# Description of the task
Type out each entry exactly.
==== Records to process
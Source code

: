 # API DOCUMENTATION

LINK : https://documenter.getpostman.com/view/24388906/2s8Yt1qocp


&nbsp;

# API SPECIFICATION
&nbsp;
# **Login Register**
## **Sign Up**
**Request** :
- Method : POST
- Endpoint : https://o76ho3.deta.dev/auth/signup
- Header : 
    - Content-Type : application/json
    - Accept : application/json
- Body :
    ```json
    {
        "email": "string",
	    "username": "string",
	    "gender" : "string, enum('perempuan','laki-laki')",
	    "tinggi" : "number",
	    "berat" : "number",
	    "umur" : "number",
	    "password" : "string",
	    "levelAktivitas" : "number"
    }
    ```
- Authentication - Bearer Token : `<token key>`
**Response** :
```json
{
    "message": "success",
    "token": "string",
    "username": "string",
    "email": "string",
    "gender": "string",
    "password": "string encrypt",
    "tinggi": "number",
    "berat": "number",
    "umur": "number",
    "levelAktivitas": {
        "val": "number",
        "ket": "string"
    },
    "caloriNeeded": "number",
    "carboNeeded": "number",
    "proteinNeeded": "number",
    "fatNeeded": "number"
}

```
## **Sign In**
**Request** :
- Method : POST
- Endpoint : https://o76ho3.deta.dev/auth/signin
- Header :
========
# Answer box
Source code

: # API DOCUMENTATION

LINK : https://documenter.getpostman.com/view/24388906/2s8Yt1qocp


&nbsp;

# API SPECIFICATION
&nbsp;
# **Login Register**
## **Sign Up**
**Request** :
- Method : POST
- Endpoint : https://o76ho3.deta.dev/auth/signup
- Header : 
    - Content-Type : application/json
    - Accept : application/json
- Body :
    ```json
    {
        "email": "string",
	    "username": "string",
	    "gender" : "string, enum('perempuan','laki-laki')",
	    "tinggi" : "number",
	    "berat" : "number",
	    "umur" : "number",
	    "password" : "string",
	    "levelAktivitas" : "number"
    }
    ```
- Authentication - Bearer Token : `<token key>`
**Response** :
```json
{
    "message": "success",
    "token": "string",
    "username": "string",
    "email": "string",
    "gender": "string",
    "password": "string encrypt",
    "tinggi": "number",
    "berat": "number",
    "umur": "number",
    "levelAktivitas": {
        "val": "number",
        "ket": "string"
    },
    "caloriNeeded": "number",
    "carboNeeded": "number",
    "proteinNeeded": "number",
    "fatNeeded": "number"
}

```
## **Sign In**
**Request** :
- Method : POST
- Endpoint : https://o76ho3.deta.dev/auth/signin
- Header :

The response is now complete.